= Your goal =
Show every line from the data below that includes "charts".

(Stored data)
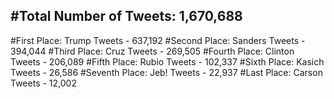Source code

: #Total Number of Tweets: 1,670,688 
---
#First Place: Trump Tweets - 637,192
#Second Place: Sanders Tweets - 394,044
#Third Place: Cruz Tweets - 269,505
#Fourth Place: Clinton Tweets - 206,089
#Fifth Place: Rubio Tweets - 102,337
#Sixth Place: Kasich Tweets - 26,586
#Seventh Place: Jeb! Tweets - 22,937
#Last Place: Carson Tweets - 12,002
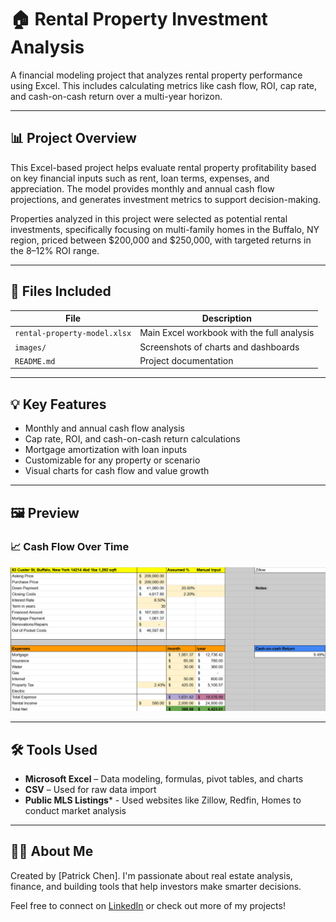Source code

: # 🏠 Rental Property Investment Analysis

A financial modeling project that analyzes rental property performance using Excel. This includes calculating metrics like cash flow, ROI, cap rate, and cash-on-cash return over a multi-year horizon.

---

## 📊 Project Overview

This Excel-based project helps evaluate rental property profitability based on key financial inputs such as rent, loan terms, expenses, and appreciation. The model provides monthly and annual cash flow projections, and generates investment metrics to support decision-making.

Properties analyzed in this project were selected as potential rental investments, specifically focusing on multi-family homes in the Buffalo, NY region, priced between $200,000 and $250,000, with targeted returns in the 8–12% ROI range.

---

## 📂 Files Included

| File | Description |
|------|-------------|
| `rental-property-model.xlsx` | Main Excel workbook with the full analysis |
| `images/` | Screenshots of charts and dashboards |
| `README.md` | Project documentation |

---

## 💡 Key Features

- Monthly and annual cash flow analysis
- Cap rate, ROI, and cash-on-cash return calculations
- Mortgage amortization with loan inputs
- Customizable for any property or scenario
- Visual charts for cash flow and value growth

---

## 🖼️ Preview

### 📈 Cash Flow Over Time
![Cash Flow](rentalpropertyanalysis/images/cashflow-chart.png)

---

## 🛠 Tools Used

- **Microsoft Excel** – Data modeling, formulas, pivot tables, and charts
- **CSV** – Used for raw data import
- **Public MLS Listings*** - Used websites like Zillow, Redfin, Homes to conduct market analysis

---

## 🙋‍♂️ About Me

Created by [Patrick Chen]. I'm passionate about real estate analysis, finance, and building tools that help investors make smarter decisions.

Feel free to connect on [LinkedIn](https://linkedin.com/in/patrick-chen3) or check out more of my projects!
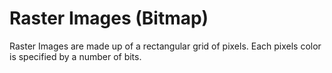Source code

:# Raster Images (Bitmap)

Raster Images are made up of a rectangular grid of pixels. Each pixels color is specified by a number of bits.
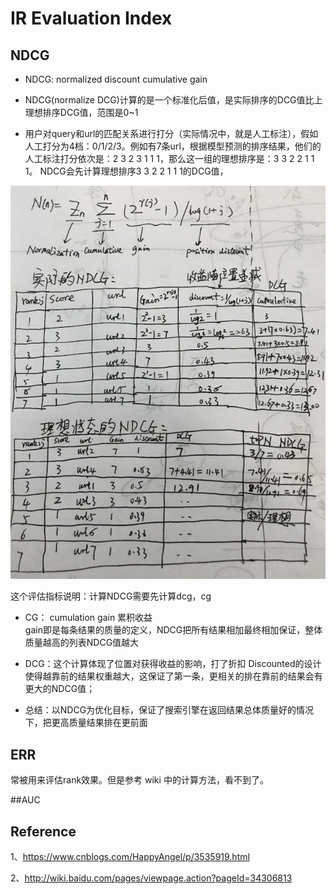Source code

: # IR Evaluation Index 

## NDCG

* NDCG: normalized discount cumulative gain

* NDCG(normalize DCG)计算的是一个标准化后值，是实际排序的DCG值比上理想排序DCG值，范围是0~1

* 用户对query和url的匹配关系进行打分（实际情况中，就是人工标注），假如人工打分为4档：0/1/2/3。例如有7条url，根据模型预测的排序结果，他们的人工标注打分依次是：2 3 2 3 1 1 1，那么这一组的理想排序是：3 3 2 2 1 1 1。 NDCG会先计算理想排序3 3 2 2 1 1 1的DCG值，


![](/assets/2_IR_evalation_index.png)


这个评估指标说明：计算NDCG需要先计算dcg，cg

* CG： cumulation gain  累积收益  
gain即是每条结果的质量的定义，NDCG把所有结果相加最终相加保证，整体质量越高的列表NDCG值越大
* DCG：这个计算体现了位置对获得收益的影响，打了折扣  Discounted的设计使得越靠前的结果权重越大，这保证了第一条，更相关的排在靠前的结果会有更大的NDCG值；

* 总结：以NDCG为优化目标，保证了搜索引擎在返回结果总体质量好的情况下，把更高质量结果排在更前面



## ERR

常被用来评估rank效果。但是参考 wiki 中的计算方法，看不到了。


##AUC


## Reference

1、https://www.cnblogs.com/HappyAngel/p/3535919.html

2、http://wiki.baidu.com/pages/viewpage.action?pageId=34306813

= Your response =
| `images/` | Screenshots of charts and dashboards |
- Visual charts for cash flow and value growth
- **Microsoft Excel** – Data modeling, formulas, pivot tables, and charts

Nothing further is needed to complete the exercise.